In teaching Photoshop a big part of it is to get students to create something that seems plausible, but ‘fake.’ This week, one of my 6th graders worked on an animal face-off and was amazed at how real a photo-montage might seem, even though it was a silly cat-fight.
Back to the Common Sense Media article. It lists six things to check for:
- Who made this?
- Who is the target audience?
- Who paid for this? Or, who gets paid if you click on this?
- Who might benefit or be harmed by this message?
- What is left out of this message that might be important?
- Is this credible (and what makes you think that)?
I found a more insightful primer from Washington Post (Video below), which provided more ways to validate a story or an image.

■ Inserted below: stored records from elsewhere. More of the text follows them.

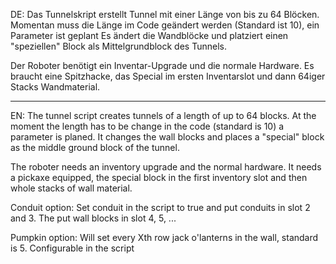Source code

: DE: 
Das Tunnelskript erstellt Tunnel mit einer Länge von bis zu 64 Blöcken.
Momentan muss die Länge im Code geändert werden (Standard ist 10), ein Parameter ist geplant
Es ändert die Wandblöcke und platziert einen "speziellen" Block als Mittelgrundblock des Tunnels.

Der Roboter benötigt ein Inventar-Upgrade und die normale Hardware.
Es braucht eine Spitzhacke, das Special im ersten Inventarslot und dann 64iger Stacks Wandmaterial.

-----------------------------------------------------------------------------

EN: 
The tunnel script creates tunnels of a length of up to 64 blocks.
At the moment the length has to be change in the code (standard is 10) a parameter is planed.
It changes the wall blocks and places a "special" block as the middle ground block of the tunnel.

The roboter needs an inventory upgrade and the normal hardware.
It needs a pickaxe equipped, the special block in the first inventory slot and then whole stacks of wall material.

Conduit option:
Set conduit in the script to true and put conduits in slot 2 and 3. The put wall blocks in slot 4, 5, ...

Pumpkin option:
Will set every Xth row jack o'lanterns in the wall, standard is 5. Configurable in the script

Such as:
- Dragging an image into Google images
- Downloading a Chrome Plugin for spotting Fake News
- looking closely at the URL, often made to look like the original URL
- Inspecting the image to see if it looks Photoshopped
https://www.washingtonpost.com/video/c/embed/60daed34-adb2-11e6-8f19-21a1c65d2043
Yes, many images we see are so heavily doctored that we turn a blind eye to the fact that they are not exactly real. So my hope is that by Photoshopping images themselves, students might pay a little more attention to the visuals coming at them from media platforms they use.
And that’s not even getting to the language used to pitch the story or idea, learning to look for clues in the craft of the writer, which is another topic entirely.